§ **What needs to be done**: Keep to one stretch of the data below, the lines from the one with "- **Review integration** ready" up to and including the one with "2. **Webhook** (Advanced): Automatic", and return that stretch exactly.

BEGIN Working data

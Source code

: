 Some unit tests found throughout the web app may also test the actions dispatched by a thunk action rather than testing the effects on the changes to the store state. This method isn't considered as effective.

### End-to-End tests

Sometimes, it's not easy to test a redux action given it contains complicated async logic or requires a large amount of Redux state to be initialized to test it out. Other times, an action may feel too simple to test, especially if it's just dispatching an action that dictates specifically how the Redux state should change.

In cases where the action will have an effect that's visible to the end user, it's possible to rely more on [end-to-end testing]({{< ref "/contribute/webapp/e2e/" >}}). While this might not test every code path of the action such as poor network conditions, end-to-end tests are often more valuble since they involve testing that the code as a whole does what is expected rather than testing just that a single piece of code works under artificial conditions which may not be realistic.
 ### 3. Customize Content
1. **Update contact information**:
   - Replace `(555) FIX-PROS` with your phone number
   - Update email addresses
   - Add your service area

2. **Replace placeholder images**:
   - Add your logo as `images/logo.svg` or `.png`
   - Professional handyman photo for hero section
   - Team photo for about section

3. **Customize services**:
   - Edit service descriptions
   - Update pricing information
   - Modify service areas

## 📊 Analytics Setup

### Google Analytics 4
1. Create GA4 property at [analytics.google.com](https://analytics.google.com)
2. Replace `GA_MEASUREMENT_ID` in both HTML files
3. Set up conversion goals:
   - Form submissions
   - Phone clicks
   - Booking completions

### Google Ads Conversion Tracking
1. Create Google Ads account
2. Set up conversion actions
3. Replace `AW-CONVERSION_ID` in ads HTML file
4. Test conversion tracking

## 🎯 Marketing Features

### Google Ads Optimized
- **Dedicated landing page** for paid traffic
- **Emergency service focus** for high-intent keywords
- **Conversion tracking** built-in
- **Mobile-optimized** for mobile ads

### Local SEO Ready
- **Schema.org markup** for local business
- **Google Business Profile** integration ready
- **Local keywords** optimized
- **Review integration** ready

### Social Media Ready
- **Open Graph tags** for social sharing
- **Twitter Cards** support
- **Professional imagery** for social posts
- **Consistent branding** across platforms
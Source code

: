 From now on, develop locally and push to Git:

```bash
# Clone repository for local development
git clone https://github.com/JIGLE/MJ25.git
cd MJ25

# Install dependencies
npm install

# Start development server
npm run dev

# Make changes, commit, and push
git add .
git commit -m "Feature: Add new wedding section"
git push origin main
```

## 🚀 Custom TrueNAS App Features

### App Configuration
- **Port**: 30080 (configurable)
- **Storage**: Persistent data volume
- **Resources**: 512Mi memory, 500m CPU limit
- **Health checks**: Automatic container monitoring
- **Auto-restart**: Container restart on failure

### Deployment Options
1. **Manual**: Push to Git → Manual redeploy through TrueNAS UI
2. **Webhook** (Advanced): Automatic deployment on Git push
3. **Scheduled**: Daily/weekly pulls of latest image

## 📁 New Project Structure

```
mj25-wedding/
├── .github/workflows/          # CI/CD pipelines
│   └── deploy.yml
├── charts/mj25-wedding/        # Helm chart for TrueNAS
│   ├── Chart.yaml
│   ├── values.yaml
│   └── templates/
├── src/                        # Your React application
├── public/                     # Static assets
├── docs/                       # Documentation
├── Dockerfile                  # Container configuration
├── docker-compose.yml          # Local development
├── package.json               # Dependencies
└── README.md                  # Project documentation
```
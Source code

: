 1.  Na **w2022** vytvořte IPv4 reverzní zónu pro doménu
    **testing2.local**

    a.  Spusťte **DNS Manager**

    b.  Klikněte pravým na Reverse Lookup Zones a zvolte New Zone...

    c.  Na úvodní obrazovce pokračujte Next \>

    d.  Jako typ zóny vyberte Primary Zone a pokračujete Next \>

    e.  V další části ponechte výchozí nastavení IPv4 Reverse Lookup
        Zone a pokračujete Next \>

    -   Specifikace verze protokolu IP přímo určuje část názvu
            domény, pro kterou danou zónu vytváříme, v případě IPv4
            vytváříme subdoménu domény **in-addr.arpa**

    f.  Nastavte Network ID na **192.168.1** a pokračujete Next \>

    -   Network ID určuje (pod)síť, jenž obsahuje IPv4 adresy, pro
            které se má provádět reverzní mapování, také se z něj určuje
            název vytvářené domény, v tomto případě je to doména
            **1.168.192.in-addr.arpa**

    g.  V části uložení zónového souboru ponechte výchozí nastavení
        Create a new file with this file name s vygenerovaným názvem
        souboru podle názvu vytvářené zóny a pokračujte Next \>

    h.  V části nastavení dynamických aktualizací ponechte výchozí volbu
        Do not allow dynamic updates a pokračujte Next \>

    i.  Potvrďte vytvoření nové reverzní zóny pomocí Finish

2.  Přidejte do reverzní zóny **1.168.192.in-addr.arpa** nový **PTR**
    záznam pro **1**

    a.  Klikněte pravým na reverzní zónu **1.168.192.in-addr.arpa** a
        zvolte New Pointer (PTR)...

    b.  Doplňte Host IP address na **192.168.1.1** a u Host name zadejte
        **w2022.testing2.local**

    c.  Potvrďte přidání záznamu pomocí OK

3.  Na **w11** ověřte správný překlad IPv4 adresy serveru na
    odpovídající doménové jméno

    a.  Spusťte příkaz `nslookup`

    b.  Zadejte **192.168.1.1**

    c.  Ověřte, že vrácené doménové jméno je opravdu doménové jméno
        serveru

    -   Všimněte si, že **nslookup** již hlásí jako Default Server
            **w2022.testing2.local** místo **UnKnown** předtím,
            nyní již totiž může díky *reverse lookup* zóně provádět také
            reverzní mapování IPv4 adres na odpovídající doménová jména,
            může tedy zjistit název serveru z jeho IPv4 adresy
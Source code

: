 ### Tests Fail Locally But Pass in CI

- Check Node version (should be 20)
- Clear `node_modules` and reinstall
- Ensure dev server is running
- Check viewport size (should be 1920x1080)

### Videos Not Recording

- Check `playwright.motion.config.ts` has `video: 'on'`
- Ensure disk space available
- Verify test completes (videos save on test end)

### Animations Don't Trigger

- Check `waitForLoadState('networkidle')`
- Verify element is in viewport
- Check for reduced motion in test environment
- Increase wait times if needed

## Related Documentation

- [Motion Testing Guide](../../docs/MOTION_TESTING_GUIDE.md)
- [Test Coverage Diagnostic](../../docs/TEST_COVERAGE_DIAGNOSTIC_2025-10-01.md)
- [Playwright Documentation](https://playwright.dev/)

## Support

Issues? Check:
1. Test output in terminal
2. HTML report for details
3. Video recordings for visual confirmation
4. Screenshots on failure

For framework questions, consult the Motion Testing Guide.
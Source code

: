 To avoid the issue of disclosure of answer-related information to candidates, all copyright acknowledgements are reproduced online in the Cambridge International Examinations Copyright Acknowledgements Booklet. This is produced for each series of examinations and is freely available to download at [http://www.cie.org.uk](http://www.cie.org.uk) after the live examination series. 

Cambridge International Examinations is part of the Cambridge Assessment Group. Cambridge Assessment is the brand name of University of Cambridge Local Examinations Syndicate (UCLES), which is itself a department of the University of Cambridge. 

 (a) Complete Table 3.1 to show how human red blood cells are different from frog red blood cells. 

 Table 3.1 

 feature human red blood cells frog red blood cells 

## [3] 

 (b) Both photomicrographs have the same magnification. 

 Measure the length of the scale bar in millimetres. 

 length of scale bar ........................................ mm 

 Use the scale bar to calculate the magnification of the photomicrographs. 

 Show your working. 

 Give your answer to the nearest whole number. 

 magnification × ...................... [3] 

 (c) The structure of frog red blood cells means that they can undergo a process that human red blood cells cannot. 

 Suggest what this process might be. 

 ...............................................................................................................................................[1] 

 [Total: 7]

END Working data

§ **Exercise response**:
- **Review integration** ready

### Social Media Ready
- **Open Graph tags** for social sharing
- **Twitter Cards** support
- **Professional imagery** for social posts
- **Consistent branding** across platforms
Source code

: From now on, develop locally and push to Git:

```bash
# Clone repository for local development
git clone https://github.com/JIGLE/MJ25.git
cd MJ25

# Install dependencies
npm install

# Start development server
npm run dev

# Make changes, commit, and push
git add .
git commit -m "Feature: Add new wedding section"
git push origin main
```

## 🚀 Custom TrueNAS App Features

### App Configuration
- **Port**: 30080 (configurable)
- **Storage**: Persistent data volume
- **Resources**: 512Mi memory, 500m CPU limit
- **Health checks**: Automatic container monitoring
- **Auto-restart**: Container restart on failure

### Deployment Options
1. **Manual**: Push to Git → Manual redeploy through TrueNAS UI
2. **Webhook** (Advanced): Automatic deployment on Git push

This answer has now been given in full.